#### Task to carry out:
Everything in the data below is to be reproduced without any deviation.

= = =

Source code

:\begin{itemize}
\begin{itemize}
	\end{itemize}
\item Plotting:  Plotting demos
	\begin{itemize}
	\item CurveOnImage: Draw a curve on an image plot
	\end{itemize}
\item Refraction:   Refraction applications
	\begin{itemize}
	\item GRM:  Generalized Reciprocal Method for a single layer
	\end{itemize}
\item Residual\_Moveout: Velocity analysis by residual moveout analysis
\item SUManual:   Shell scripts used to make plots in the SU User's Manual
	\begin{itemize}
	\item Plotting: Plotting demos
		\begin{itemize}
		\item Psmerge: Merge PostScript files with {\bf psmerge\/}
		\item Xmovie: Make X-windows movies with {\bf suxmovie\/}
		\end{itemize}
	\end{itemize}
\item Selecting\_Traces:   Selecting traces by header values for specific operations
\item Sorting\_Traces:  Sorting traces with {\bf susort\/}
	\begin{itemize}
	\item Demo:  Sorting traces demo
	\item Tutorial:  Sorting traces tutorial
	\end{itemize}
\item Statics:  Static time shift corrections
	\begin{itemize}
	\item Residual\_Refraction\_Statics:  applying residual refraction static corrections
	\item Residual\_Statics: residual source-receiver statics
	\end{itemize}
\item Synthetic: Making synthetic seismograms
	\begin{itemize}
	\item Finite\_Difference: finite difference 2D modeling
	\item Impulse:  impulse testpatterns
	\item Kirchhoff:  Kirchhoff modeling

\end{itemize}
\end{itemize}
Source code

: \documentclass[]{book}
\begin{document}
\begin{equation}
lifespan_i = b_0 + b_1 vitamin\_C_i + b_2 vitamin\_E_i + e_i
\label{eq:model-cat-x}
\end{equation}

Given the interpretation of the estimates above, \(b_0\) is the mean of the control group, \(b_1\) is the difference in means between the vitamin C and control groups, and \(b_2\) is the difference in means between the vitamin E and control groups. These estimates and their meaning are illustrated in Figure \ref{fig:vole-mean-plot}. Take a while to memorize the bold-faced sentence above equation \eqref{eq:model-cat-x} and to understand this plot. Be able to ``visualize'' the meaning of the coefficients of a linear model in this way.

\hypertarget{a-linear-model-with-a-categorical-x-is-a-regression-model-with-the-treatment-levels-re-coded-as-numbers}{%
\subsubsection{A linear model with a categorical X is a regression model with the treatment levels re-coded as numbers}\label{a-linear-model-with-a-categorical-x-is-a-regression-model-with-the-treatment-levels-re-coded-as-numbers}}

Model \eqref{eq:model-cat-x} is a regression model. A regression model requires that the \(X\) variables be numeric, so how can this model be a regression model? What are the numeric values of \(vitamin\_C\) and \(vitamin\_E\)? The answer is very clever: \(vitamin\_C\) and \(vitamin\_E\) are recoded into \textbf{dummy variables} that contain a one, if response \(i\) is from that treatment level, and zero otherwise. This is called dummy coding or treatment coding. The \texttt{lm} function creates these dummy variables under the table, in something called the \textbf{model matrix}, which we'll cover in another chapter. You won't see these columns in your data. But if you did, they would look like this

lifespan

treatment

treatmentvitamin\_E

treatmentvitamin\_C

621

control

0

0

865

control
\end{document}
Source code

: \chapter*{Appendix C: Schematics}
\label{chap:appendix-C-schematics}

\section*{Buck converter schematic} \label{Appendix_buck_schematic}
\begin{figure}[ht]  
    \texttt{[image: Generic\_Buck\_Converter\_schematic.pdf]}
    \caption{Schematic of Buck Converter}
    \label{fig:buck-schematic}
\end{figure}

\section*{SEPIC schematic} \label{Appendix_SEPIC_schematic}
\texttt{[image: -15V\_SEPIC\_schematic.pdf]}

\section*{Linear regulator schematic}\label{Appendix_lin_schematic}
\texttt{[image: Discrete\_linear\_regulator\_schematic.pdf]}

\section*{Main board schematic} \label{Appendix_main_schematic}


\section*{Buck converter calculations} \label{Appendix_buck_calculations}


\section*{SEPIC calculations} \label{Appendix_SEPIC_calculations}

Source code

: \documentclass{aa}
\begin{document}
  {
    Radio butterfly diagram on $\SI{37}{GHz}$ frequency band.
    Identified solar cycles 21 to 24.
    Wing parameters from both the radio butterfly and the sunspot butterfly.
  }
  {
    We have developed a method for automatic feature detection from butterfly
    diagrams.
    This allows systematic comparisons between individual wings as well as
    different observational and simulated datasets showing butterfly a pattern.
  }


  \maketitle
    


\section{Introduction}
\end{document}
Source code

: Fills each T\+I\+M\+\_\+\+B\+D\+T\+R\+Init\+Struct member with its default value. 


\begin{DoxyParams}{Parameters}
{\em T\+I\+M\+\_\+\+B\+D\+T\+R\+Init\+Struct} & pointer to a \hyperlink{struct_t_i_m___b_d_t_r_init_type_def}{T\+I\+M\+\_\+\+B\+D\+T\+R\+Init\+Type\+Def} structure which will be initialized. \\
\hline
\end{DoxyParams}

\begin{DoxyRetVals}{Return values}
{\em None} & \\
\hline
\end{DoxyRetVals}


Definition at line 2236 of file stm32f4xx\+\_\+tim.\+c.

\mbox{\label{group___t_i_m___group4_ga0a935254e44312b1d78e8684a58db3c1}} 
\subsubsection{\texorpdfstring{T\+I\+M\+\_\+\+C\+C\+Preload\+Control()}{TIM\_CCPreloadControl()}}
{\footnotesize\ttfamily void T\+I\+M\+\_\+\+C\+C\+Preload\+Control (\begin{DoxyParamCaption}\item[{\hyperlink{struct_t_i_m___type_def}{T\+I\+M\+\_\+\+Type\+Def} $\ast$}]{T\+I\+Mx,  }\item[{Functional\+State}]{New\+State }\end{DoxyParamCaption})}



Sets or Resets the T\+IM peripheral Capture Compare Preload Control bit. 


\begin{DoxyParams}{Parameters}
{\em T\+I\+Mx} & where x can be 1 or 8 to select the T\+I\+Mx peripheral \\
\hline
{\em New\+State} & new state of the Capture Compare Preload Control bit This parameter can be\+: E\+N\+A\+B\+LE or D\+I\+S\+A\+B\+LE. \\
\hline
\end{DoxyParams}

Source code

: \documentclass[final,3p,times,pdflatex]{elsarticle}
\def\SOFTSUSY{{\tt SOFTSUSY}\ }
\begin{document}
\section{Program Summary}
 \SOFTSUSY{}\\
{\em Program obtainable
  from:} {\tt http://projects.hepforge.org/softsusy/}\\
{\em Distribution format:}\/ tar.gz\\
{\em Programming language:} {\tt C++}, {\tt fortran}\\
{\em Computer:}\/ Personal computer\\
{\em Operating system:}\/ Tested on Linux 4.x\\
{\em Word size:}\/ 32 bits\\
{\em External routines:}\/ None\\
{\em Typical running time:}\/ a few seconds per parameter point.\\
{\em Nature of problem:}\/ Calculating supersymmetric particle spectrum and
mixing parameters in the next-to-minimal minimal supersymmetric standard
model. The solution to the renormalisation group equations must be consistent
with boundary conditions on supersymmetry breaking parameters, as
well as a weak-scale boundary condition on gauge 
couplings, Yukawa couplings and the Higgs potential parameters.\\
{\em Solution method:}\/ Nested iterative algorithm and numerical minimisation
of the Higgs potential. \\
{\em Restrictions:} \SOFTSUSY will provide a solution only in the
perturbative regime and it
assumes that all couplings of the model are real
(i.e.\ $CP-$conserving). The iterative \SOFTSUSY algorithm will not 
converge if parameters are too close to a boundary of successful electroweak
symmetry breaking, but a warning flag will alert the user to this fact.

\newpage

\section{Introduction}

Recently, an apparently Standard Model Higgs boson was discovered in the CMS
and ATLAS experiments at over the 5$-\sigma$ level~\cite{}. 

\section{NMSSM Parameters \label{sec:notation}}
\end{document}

= = =

#### Output for this task:
Source code

:\begin{itemize}
\begin{itemize}
	\end{itemize}
\item Plotting:  Plotting demos
	\begin{itemize}
	\item CurveOnImage: Draw a curve on an image plot
	\end{itemize}
\item Refraction:   Refraction applications
	\begin{itemize}
	\item GRM:  Generalized Reciprocal Method for a single layer
	\end{itemize}
\item Residual\_Moveout: Velocity analysis by residual moveout analysis
\item SUManual:   Shell scripts used to make plots in the SU User's Manual
	\begin{itemize}
	\item Plotting: Plotting demos
		\begin{itemize}
		\item Psmerge: Merge PostScript files with {\bf psmerge\/}
		\item Xmovie: Make X-windows movies with {\bf suxmovie\/}
		\end{itemize}
	\end{itemize}
\item Selecting\_Traces:   Selecting traces by header values for specific operations
\item Sorting\_Traces:  Sorting traces with {\bf susort\/}
	\begin{itemize}
	\item Demo:  Sorting traces demo
	\item Tutorial:  Sorting traces tutorial
	\end{itemize}
\item Statics:  Static time shift corrections
	\begin{itemize}
	\item Residual\_Refraction\_Statics:  applying residual refraction static corrections
	\item Residual\_Statics: residual source-receiver statics
	\end{itemize}
\item Synthetic: Making synthetic seismograms
	\begin{itemize}
	\item Finite\_Difference: finite difference 2D modeling
	\item Impulse:  impulse testpatterns
	\item Kirchhoff:  Kirchhoff modeling

\end{itemize}
\end{itemize}
Source code

: \documentclass[]{book}
\begin{document}
\begin{equation}
lifespan_i = b_0 + b_1 vitamin\_C_i + b_2 vitamin\_E_i + e_i
\label{eq:model-cat-x}
\end{equation}

Given the interpretation of the estimates above, \(b_0\) is the mean of the control group, \(b_1\) is the difference in means between the vitamin C and control groups, and \(b_2\) is the difference in means between the vitamin E and control groups. These estimates and their meaning are illustrated in Figure \ref{fig:vole-mean-plot}. Take a while to memorize the bold-faced sentence above equation \eqref{eq:model-cat-x} and to understand this plot. Be able to ``visualize'' the meaning of the coefficients of a linear model in this way.

\hypertarget{a-linear-model-with-a-categorical-x-is-a-regression-model-with-the-treatment-levels-re-coded-as-numbers}{%
\subsubsection{A linear model with a categorical X is a regression model with the treatment levels re-coded as numbers}\label{a-linear-model-with-a-categorical-x-is-a-regression-model-with-the-treatment-levels-re-coded-as-numbers}}

Model \eqref{eq:model-cat-x} is a regression model. A regression model requires that the \(X\) variables be numeric, so how can this model be a regression model? What are the numeric values of \(vitamin\_C\) and \(vitamin\_E\)? The answer is very clever: \(vitamin\_C\) and \(vitamin\_E\) are recoded into \textbf{dummy variables} that contain a one, if response \(i\) is from that treatment level, and zero otherwise. This is called dummy coding or treatment coding. The \texttt{lm} function creates these dummy variables under the table, in something called the \textbf{model matrix}, which we'll cover in another chapter. You won't see these columns in your data. But if you did, they would look like this

lifespan

treatment

treatmentvitamin\_E

treatmentvitamin\_C

621

control

0

0

865

control
\end{document}
Source code

: \chapter*{Appendix C: Schematics}
\label{chap:appendix-C-schematics}

\section*{Buck converter schematic} \label{Appendix_buck_schematic}
\begin{figure}[ht]  
    \texttt{[image: Generic\_Buck\_Converter\_schematic.pdf]}
    \caption{Schematic of Buck Converter}
    \label{fig:buck-schematic}
\end{figure}

\section*{SEPIC schematic} \label{Appendix_SEPIC_schematic}
\texttt{[image: -15V\_SEPIC\_schematic.pdf]}

\section*{Linear regulator schematic}\label{Appendix_lin_schematic}
\texttt{[image: Discrete\_linear\_regulator\_schematic.pdf]}

\section*{Main board schematic} \label{Appendix_main_schematic}


\section*{Buck converter calculations} \label{Appendix_buck_calculations}


\section*{SEPIC calculations} \label{Appendix_SEPIC_calculations}

Source code

: \documentclass{aa}
\begin{document}
  {
    Radio butterfly diagram on $\SI{37}{GHz}$ frequency band.
    Identified solar cycles 21 to 24.
    Wing parameters from both the radio butterfly and the sunspot butterfly.
  }
  {
    We have developed a method for automatic feature detection from butterfly
    diagrams.
    This allows systematic comparisons between individual wings as well as
    different observational and simulated datasets showing butterfly a pattern.
  }


  \maketitle
    


\section{Introduction}
\end{document}
Source code

: Fills each T\+I\+M\+\_\+\+B\+D\+T\+R\+Init\+Struct member with its default value. 


\begin{DoxyParams}{Parameters}
{\em T\+I\+M\+\_\+\+B\+D\+T\+R\+Init\+Struct} & pointer to a \hyperlink{struct_t_i_m___b_d_t_r_init_type_def}{T\+I\+M\+\_\+\+B\+D\+T\+R\+Init\+Type\+Def} structure which will be initialized. \\
\hline
\end{DoxyParams}

\begin{DoxyRetVals}{Return values}
{\em None} & \\
\hline
\end{DoxyRetVals}


Definition at line 2236 of file stm32f4xx\+\_\+tim.\+c.

\mbox{\label{group___t_i_m___group4_ga0a935254e44312b1d78e8684a58db3c1}} 
\subsubsection{\texorpdfstring{T\+I\+M\+\_\+\+C\+C\+Preload\+Control()}{TIM\_CCPreloadControl()}}
{\footnotesize\ttfamily void T\+I\+M\+\_\+\+C\+C\+Preload\+Control (\begin{DoxyParamCaption}\item[{\hyperlink{struct_t_i_m___type_def}{T\+I\+M\+\_\+\+Type\+Def} $\ast$}]{T\+I\+Mx,  }\item[{Functional\+State}]{New\+State }\end{DoxyParamCaption})}



Sets or Resets the T\+IM peripheral Capture Compare Preload Control bit. 


\begin{DoxyParams}{Parameters}
{\em T\+I\+Mx} & where x can be 1 or 8 to select the T\+I\+Mx peripheral \\
\hline
{\em New\+State} & new state of the Capture Compare Preload Control bit This parameter can be\+: E\+N\+A\+B\+LE or D\+I\+S\+A\+B\+LE. \\
\hline
\end{DoxyParams}

Source code

: \documentclass[final,3p,times,pdflatex]{elsarticle}
\def\SOFTSUSY{{\tt SOFTSUSY}\ }
\begin{document}
\section{Program Summary}
 \SOFTSUSY{}\\
{\em Program obtainable
  from:} {\tt http://projects.hepforge.org/softsusy/}\\
{\em Distribution format:}\/ tar.gz\\
{\em Programming language:} {\tt C++}, {\tt fortran}\\
{\em Computer:}\/ Personal computer\\
{\em Operating system:}\/ Tested on Linux 4.x\\
{\em Word size:}\/ 32 bits\\
{\em External routines:}\/ None\\
{\em Typical running time:}\/ a few seconds per parameter point.\\
{\em Nature of problem:}\/ Calculating supersymmetric particle spectrum and
mixing parameters in the next-to-minimal minimal supersymmetric standard
model. The solution to the renormalisation group equations must be consistent
with boundary conditions on supersymmetry breaking parameters, as
well as a weak-scale boundary condition on gauge 
couplings, Yukawa couplings and the Higgs potential parameters.\\
{\em Solution method:}\/ Nested iterative algorithm and numerical minimisation
of the Higgs potential. \\
{\em Restrictions:} \SOFTSUSY will provide a solution only in the
perturbative regime and it
assumes that all couplings of the model are real
(i.e.\ $CP-$conserving). The iterative \SOFTSUSY algorithm will not 
converge if parameters are too close to a boundary of successful electroweak
symmetry breaking, but a warning flag will alert the user to this fact.

\newpage

\section{Introduction}

Recently, an apparently Standard Model Higgs boson was discovered in the CMS
and ATLAS experiments at over the 5$-\sigma$ level~\cite{}. 

\section{NMSSM Parameters \label{sec:notation}}
\end{document}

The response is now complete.